Dust on the Desk
The snow was gray. That was the first thing Jack noticed when he pulled up to the apartment building on West 25th Street. Not white. Not even the dirty white of a city that had been plowed and salted a hundred times. Gray. The kind of gray that came from decades of coal smoke and industrial exhaust settling into every surface until the sky itself looked like it had been washed in someone else's dishwater.
He killed the engine and sat in the truck for a moment, watching his breath fog the windshield. The heater was broken. It had been broken since November. He could feel the cold coming through the floorboards, working its way up through the soles of his shoes. He didn't fix things. That was one of the things.

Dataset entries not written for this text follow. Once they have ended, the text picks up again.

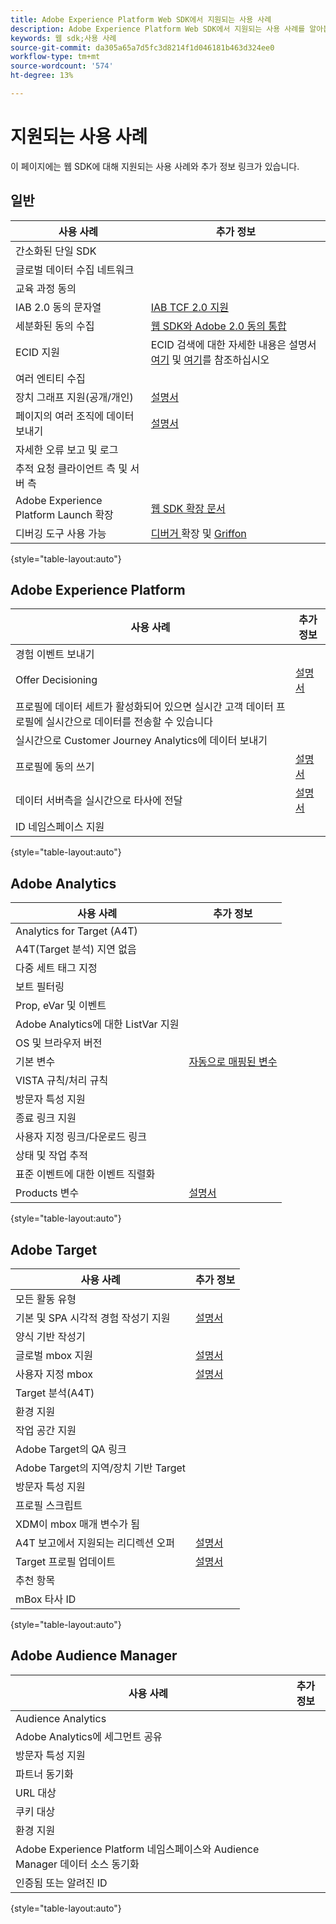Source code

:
 ```yaml
---
title: Adobe Experience Platform Web SDK에서 지원되는 사용 사례
description: Adobe Experience Platform Web SDK에서 지원되는 사용 사례를 알아봅니다.
keywords: 웹 sdk;사용 사례
source-git-commit: da305a65a7d5fc3d8214f1d046181b463d324ee0
workflow-type: tm+mt
source-wordcount: '574'
ht-degree: 13%

---
```



# 지원되는 사용 사례

이 페이지에는 웹 SDK에 대해 지원되는 사용 사례와 추가 정보 링크가 있습니다.

## 일반

| 사용 사례 | 추가 정보 |
| --- | --- |
| 간소화된 단일 SDK |  |
| 글로벌 데이터 수집 네트워크 |  |
| 교육 과정 동의 |  |
| IAB 2.0 동의 문자열 | [IAB TCF 2.0 지원](https://experienceleague.adobe.com/docs/experience-platform/edge/consent/iab-tcf/overview.html?lang=en#consent) |
| 세분화된 동의 수집 | [웹 SDK와 Adobe 2.0 동의 통합](https://experienceleague.adobe.com/docs/experience-platform/landing/governance-privacy-security/consent/adobe/sdk.html#prerequisites) |
| ECID 지원 | ECID 검색에 대한 자세한 내용은 설명서 [여기](https://experienceleague.adobe.com/docs/experience-platform/edge/identity/overview.html?lang=en#first-party-identity) 및 [여기](https://experienceleague.adobe.com/docs/experience-platform/edge/extension/accessing-the-ecid.html?lang=en#extension)를 참조하십시오 |
| 여러 엔티티 수집 |  |
| 장치 그래프 지원(공개/개인) | [설명서](https://experienceleague.adobe.com/docs/analytics/components/cda/device-graph.html?lang=en) |
| 페이지의 여러 조직에 데이터 보내기 | [설명서](https://experienceleague.adobe.com/docs/experience-platform/edge/fundamentals/interacting-with-multiple-properties.html?lang=en#fundamentals) |
| 자세한 오류 보고 및 로그 |  |
| 추적 요청 클라이언트 측 및 서버 측 |  |
| Adobe Experience Platform Launch 확장 | [웹 SDK 확장 문서](https://experienceleague.adobe.com/docs/experience-platform/edge/extension/web-sdk-extension.html?lang=en#extension) |
| 디버깅 도구 사용 가능 | [디버거 ](https://experienceleague.adobe.com/docs/debugger-learn/tutorials/experience-platform-debugger/introduction-to-the-experience-platform-debugger.html?lang=en) 확장 및  [Griffon](https://aep-sdks.gitbook.io/docs/beta/project-griffon) |

{style=&quot;table-layout:auto&quot;}

## Adobe Experience Platform

| 사용 사례 | 추가 정보 |
| --- | --- |
| 경험 이벤트 보내기 |  |
| Offer Decisioning | [설명서](https://experienceleague.adobe.com/docs/experience-platform/edge/personalization/offer-decisioning/offer-decisioning-overview.html?lang=en#personalization) |
| 프로필에 데이터 세트가 활성화되어 있으면 실시간 고객 데이터 프로필에 실시간으로 데이터를 전송할 수 있습니다 |  |
| 실시간으로 Customer Journey Analytics에 데이터 보내기 |  |
| 프로필에 동의 쓰기 | [설명서](https://experienceleague.adobe.com/docs/experience-platform/landing/governance-privacy-security/consent/adobe/sdk.html?lang=en) |
| 데이터 서버측을 실시간으로 타사에 전달 | [설명서](https://experienceleague.adobe.com/docs/launch/using/server-side-info/server-side-overview.html?lang=en) |
| ID 네임스페이스 지원 |  |

{style=&quot;table-layout:auto&quot;}

## Adobe Analytics

| 사용 사례 | 추가 정보 |
| --- | --- |
| Analytics for Target (A4T) |  |
| A4T(Target 분석) 지연 없음 |  |
| 다중 세트 태그 지정 |  |
| 보트 필터링 |  |
| Prop, eVar 및 이벤트 |  |
| Adobe Analytics에 대한 ListVar 지원 |  |
| OS 및 브라우저 버전 |  |
| 기본 변수 | [자동으로 매핑된 변수](https://experienceleague.adobe.com/docs/experience-platform/edge/data-collection/adobe-analytics/automatically-mapped-vars.html?lang=en#data-collection) |
| VISTA 규칙/처리 규칙 |  |
| 방문자 특성 지원 |  |
| 종료 링크 지원 |  |
| 사용자 지정 링크/다운로드 링크 |  |
| 상태 및 작업 추적 |  |
| 표준 이벤트에 대한 이벤트 직렬화 |  |
| Products 변수 | [설명서](https://experienceleague.adobe.com/docs/experience-platform/edge/data-collection/collect-commerce-data.html?lang=en#actions-related-to-products) |

{style=&quot;table-layout:auto&quot;}

## Adobe Target

| 사용 사례 | 추가 정보 |
| --- | --- |
| 모든 활동 유형 |  |
| 기본 및 SPA 시각적 경험 작성기 지원 | [설명서](https://experienceleague.adobe.com/docs/experience-platform/edge/personalization/adobe-target/spa-implementation.html?lang=en#personalization) |
| 양식 기반 작성기 |  |
| 글로벌 mbox 지원 | [설명서](https://experienceleague.adobe.com/docs/experience-platform/edge/personalization/rendering-personalization-content.html?lang=en#automatically-rendering-content) |
| 사용자 지정 mbox | [설명서](https://experienceleague.adobe.com/docs/experience-platform/edge/personalization/rendering-personalization-content.html?lang=en#manually-rendering-content) |
| Target 분석(A4T) |  |
| 환경 지원 |  |
| 작업 공간 지원 |  |
| Adobe Target의 QA 링크 |  |
| Adobe Target의 지역/장치 기반 Target |  |
| 방문자 특성 지원 |  |
| 프로필 스크립트 |  |
| XDM이 mbox 매개 변수가 됨 |  |
| A4T 보고에서 지원되는 리디렉션 오퍼 | [설명서](https://experienceleague.adobe.com/docs/target/using/experiences/offers/offer-redirect.html?lang=en) |
| Target 프로필 업데이트 | [설명서](https://experienceleague.adobe.com/docs/experience-platform/edge/personalization/adobe-target/target-overview.html?lang=en#single-profile-update) |
| 추천 항목 |  |
| mBox 타사 ID |  |

{style=&quot;table-layout:auto&quot;}

## Adobe Audience Manager

| 사용 사례 | 추가 정보 |
| --- | --- |
| Audience Analytics |  |
| Adobe Analytics에 세그먼트 공유 |  |
| 방문자 특성 지원 |  |
| 파트너 동기화 |  |
| URL 대상 |  |
| 쿠키 대상 |  |
| 환경 지원 |  |
| Adobe Experience Platform 네임스페이스와 Audience Manager 데이터 소스 동기화 |  |
| 인증됨 또는 알려진 ID |  |

{style=&quot;table-layout:auto&quot;}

The apartment was on the third floor. The hallway smelled like boiled cabbage and old carpet. Lily Chen's door was already open when he got there. Two uniformed officers stood in the doorway, looking uncomfortable. They looked uncomfortable in everything. It was part of the job.
"Morning, Murdock," one of them said.
Jack nodded. He stepped inside.
Lily Chen was sitting at her desk. A cup of tea sat on the corner, cold and untouched. Her face was covered in scratches—parallel lines, deep enough to draw blood, running from her forehead down to her chin. Her fingers were curled inward, nails broken and bloody. She looked like someone who had been trying to scratch something off her skin that wasn't there. Or something that was.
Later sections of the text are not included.